▶ [EXERCISE PROMPT] I'd like the listing below copied exactly, with the images left out.

[DATA FOR REVIEW]

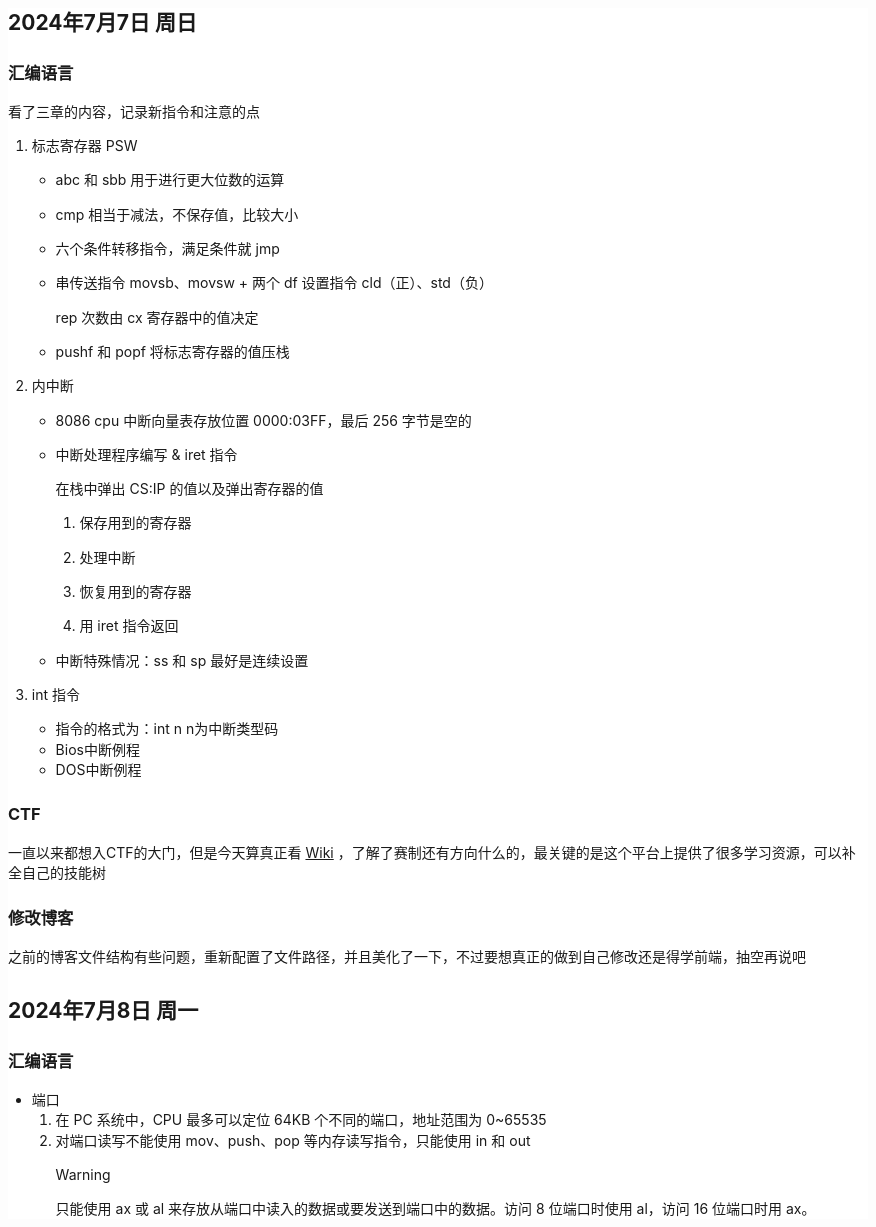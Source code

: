 ## 2024年7月7日 周日

### 汇编语言

   看了三章的内容，记录新指令和注意的点

   1. 标志寄存器  PSW
      
       - abc 和 sbb 用于进行更大位数的运算
       
       - cmp 相当于减法，不保存值，比较大小
       
       - 六个条件转移指令，满足条件就 jmp
       
       - 串传送指令 movsb、movsw + 两个 df 设置指令 cld（正）、std（负）
         
         rep 次数由 cx 寄存器中的值决定
       
       - pushf 和 popf 将标志寄存器的值压栈
    
   2. 内中断
      
       - 8086 cpu 中断向量表存放位置 0000:03FF，最后 256 字节是空的
       
       - 中断处理程序编写 & iret 指令
       
         在栈中弹出 CS:IP 的值以及弹出寄存器的值
       
         1. 保存用到的寄存器
       
         2. 处理中断
       
         3. 恢复用到的寄存器
       
         4. 用 iret 指令返回
       
       - 中断特殊情况：ss 和 sp 最好是连续设置
    
   3. int 指令
      
       - 指令的格式为：int n n为中断类型码
       - Bios中断例程
       - DOS中断例程

### CTF

   一直以来都想入CTF的大门，但是今天算真正看 [Wiki](https://ctf-wiki.org/) ，了解了赛制还有方向什么的，最关键的是这个平台上提供了很多学习资源，可以补全自己的技能树

### 修改博客

   之前的博客文件结构有些问题，重新配置了文件路径，并且美化了一下，不过要想真正的做到自己修改还是得学前端，抽空再说吧

## 2024年7月8日 周一

### 汇编语言

   - 端口
     1. 在 PC 系统中，CPU 最多可以定位 64KB 个不同的端口，地址范围为 0~65535
     2. 对端口读写不能使用 mov、push、pop 等内存读写指令，只能使用 in 和 out
        > [!WARNING]
        > 只能使用 ax 或 al 来存放从端口中读入的数据或要发送到端口中的数据。访问 8 位端口时使用 al，访问 16 位端口时用 ax。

[/DATA FOR REVIEW]

▶ [COMPLETED EXERCISE]
Source code

: ## 2024年7月7日 周日

### 汇编语言

   看了三章的内容，记录新指令和注意的点

   1. 标志寄存器  PSW
      
       - abc 和 sbb 用于进行更大位数的运算
       
       - cmp 相当于减法，不保存值，比较大小
       
       - 六个条件转移指令，满足条件就 jmp
       
       - 串传送指令 movsb、movsw + 两个 df 设置指令 cld（正）、std（负）
         
         rep 次数由 cx 寄存器中的值决定
       
       - pushf 和 popf 将标志寄存器的值压栈
    
   2. 内中断
      
       - 8086 cpu 中断向量表存放位置 0000:03FF，最后 256 字节是空的
       
       - 中断处理程序编写 & iret 指令
       
         在栈中弹出 CS:IP 的值以及弹出寄存器的值
       
         1. 保存用到的寄存器
       
         2. 处理中断
       
         3. 恢复用到的寄存器
       
         4. 用 iret 指令返回
       
       - 中断特殊情况：ss 和 sp 最好是连续设置
    
   3. int 指令
      
       - 指令的格式为：int n n为中断类型码
       - Bios中断例程
       - DOS中断例程

### CTF

   一直以来都想入CTF的大门，但是今天算真正看 [Wiki](https://ctf-wiki.org/) ，了解了赛制还有方向什么的，最关键的是这个平台上提供了很多学习资源，可以补全自己的技能树

### 修改博客

   之前的博客文件结构有些问题，重新配置了文件路径，并且美化了一下，不过要想真正的做到自己修改还是得学前端，抽空再说吧

## 2024年7月8日 周一

### 汇编语言

   - 端口
     1. 在 PC 系统中，CPU 最多可以定位 64KB 个不同的端口，地址范围为 0~65535
     2. 对端口读写不能使用 mov、push、pop 等内存读写指令，只能使用 in 和 out
        > [!WARNING]
        > 只能使用 ax 或 al 来存放从端口中读入的数据或要发送到端口中的数据。访问 8 位端口时使用 al，访问 16 位端口时用 ax。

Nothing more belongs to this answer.